After Previously Announcing Its Lineup And An Expansion To Two Days, Post Malone’s Hometown Music Festival At AT&T Stadium Has Been Pushed To 2022.

Posty Fest 2021 has fallen apart.

Earlier this afternoon, Billboard confirmed that the Grapevine-sprung megastar Post Malone’s hometown music festival, which had been set to return to AT&T Stadium for its third edition on October 30 and 31 of this year, has been canceled.

In a statement issued in response to the news breaking, festival organizers — who had previously said that tickets to the newly two-day affair were already close to selling out, even in advance of the stacked performer lineup announcement — were fairly vague about the reasoning behind their decision, opting instead to hype up a return in 2022 for the festival.

“Due to logistical issues impacting the production of the festival, Posty Fest is rescheduling to 2022,” their statement read. “Refunds available at point of purchase. We can’t wait to make 2022 our biggest year yet. Stay safe everyone, we’ll see you soon.”

So: Where did things go wrong? Tough to say, although in this era of COVID-19, it’s easy enough to speculate.

Granted, this year’s now-canceled Posty Fest run was to take place completely outside on the grounds surrounding AT&T Stadium, but could it be that the “logistical issues” mentioned in the statement are related to COVID-19 safety protocols?
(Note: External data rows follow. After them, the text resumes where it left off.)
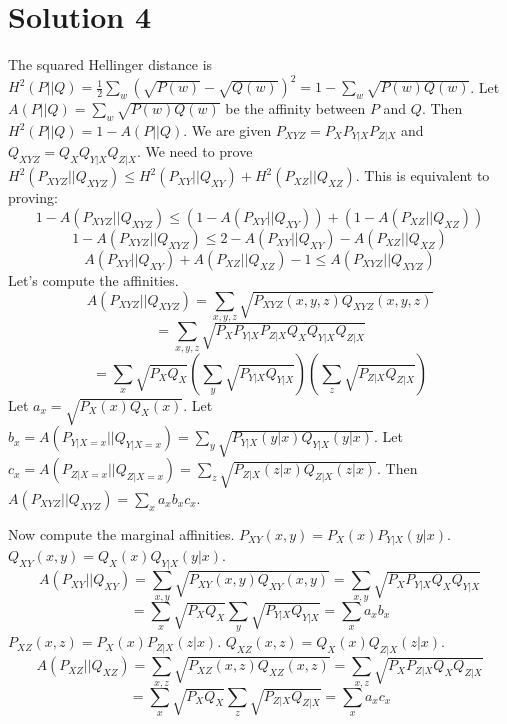 \documentclass{article}
\begin{document}
\section*{Solution 4}
The squared Hellinger distance is $H^2(P||Q) = \frac{1}{2} \sum_w (\sqrt{P(w)} - \sqrt{Q(w)})^2 = 1 - \sum_w \sqrt{P(w)Q(w)}$.
Let $A(P||Q) = \sum_w \sqrt{P(w)Q(w)}$ be the affinity between $P$ and $Q$. Then $H^2(P||Q) = 1 - A(P||Q)$.
We are given $P_{XYZ} = P_X P_{Y|X} P_{Z|X}$ and $Q_{XYZ} = Q_X Q_{Y|X} Q_{Z|X}$.
We need to prove $H^2(P_{XYZ} || Q_{XYZ}) \le H^2(P_{XY} || Q_{XY}) + H^2(P_{XZ} || Q_{XZ})$.
This is equivalent to proving:
\[ 1 - A(P_{XYZ} || Q_{XYZ}) \le (1 - A(P_{XY} || Q_{XY})) + (1 - A(P_{XZ} || Q_{XZ}) ) \]
\[ 1 - A(P_{XYZ} || Q_{XYZ}) \le 2 - A(P_{XY} || Q_{XY}) - A(P_{XZ} || Q_{XZ}) \]
\[ A(P_{XY} || Q_{XY}) + A(P_{XZ} || Q_{XZ}) - 1 \le A(P_{XYZ} || Q_{XYZ}) \]
Let's compute the affinities.
\[ A(P_{XYZ} || Q_{XYZ}) = \sum_{x,y,z} \sqrt{P_{XYZ}(x,y,z) Q_{XYZ}(x,y,z)} \]
\[ = \sum_{x,y,z} \sqrt{P_X P_{Y|X} P_{Z|X} Q_X Q_{Y|X} Q_{Z|X}} \]
\[ = \sum_x \sqrt{P_X Q_X} \left( \sum_y \sqrt{P_{Y|X} Q_{Y|X}} \right) \left( \sum_z \sqrt{P_{Z|X} Q_{Z|X}} \right) \]
Let $a_x = \sqrt{P_X(x) Q_X(x)}$.
Let $b_x = A(P_{Y|X=x} || Q_{Y|X=x}) = \sum_y \sqrt{P_{Y|X}(y|x) Q_{Y|X}(y|x)}$.
Let $c_x = A(P_{Z|X=x} || Q_{Z|X=x}) = \sum_z \sqrt{P_{Z|X}(z|x) Q_{Z|X}(z|x)}$.
Then $A(P_{XYZ} || Q_{XYZ}) = \sum_x a_x b_x c_x$.

Now compute the marginal affinities.
$P_{XY}(x,y) = P_X(x) P_{Y|X}(y|x)$. $Q_{XY}(x,y) = Q_X(x) Q_{Y|X}(y|x)$.
\[ A(P_{XY} || Q_{XY}) = \sum_{x,y} \sqrt{P_{XY}(x,y) Q_{XY}(x,y)} = \sum_{x,y} \sqrt{P_X P_{Y|X} Q_X Q_{Y|X}} \]
\[ = \sum_x \sqrt{P_X Q_X} \sum_y \sqrt{P_{Y|X} Q_{Y|X}} = \sum_x a_x b_x \]
$P_{XZ}(x,z) = P_X(x) P_{Z|X}(z|x)$. $Q_{XZ}(x,z) = Q_X(x) Q_{Z|X}(z|x)$.
\[ A(P_{XZ} || Q_{XZ}) = \sum_{x,z} \sqrt{P_{XZ}(x,z) Q_{XZ}(x,z)} = \sum_{x,z} \sqrt{P_X P_{Z|X} Q_X Q_{Z|X}} \]
\[ = \sum_x \sqrt{P_X Q_X} \sum_z \sqrt{P_{Z|X} Q_{Z|X}} = \sum_x a_x c_x \]
\end{document}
Posty Fest is a a joint venture between Post Malone, Live Nation and AT&T Stadium, and the latter two at least appear to have contrasting stances on the best way of handling events in the face of the still-ongoing pandemic.

For instance, the monster concert promotions company Live Nation is fully dug into its err-on-the-side-of-precaution position, requiring attendees for all of its events to either provide proof of vaccination or a negative COVID-19 test result from within 72 hours of the event they’re attending.

AT&T Stadium officials have been, shall we say, far more lax in their protocols, not only refusing to require proof of vaccination or negative tests for attendees at Dallas Cowboys home games, but only “recommending” that unvaccinated attendees mask up. And, just this past Monday night at the Cowboys’ regular season home opener, the stadium welcomed a whopping 93,267 attendees through its doors.

Again, while we cannot by any means confirm the specific reason behind the cancellation, those diametrically opposing viewpoints on “logistical issues” relating to COVID-19 sure seem like a smoking gun, wouldn’t you say?

Either way, the cancellation is a bit of a sobering reminder that, as much as jam-packed event calendars would have you believe otherwise, we’re still a long way removed from a return to the normalcy of a pre-COVID world.

We may be running away from the worst of it. But we’re still out here running in circles.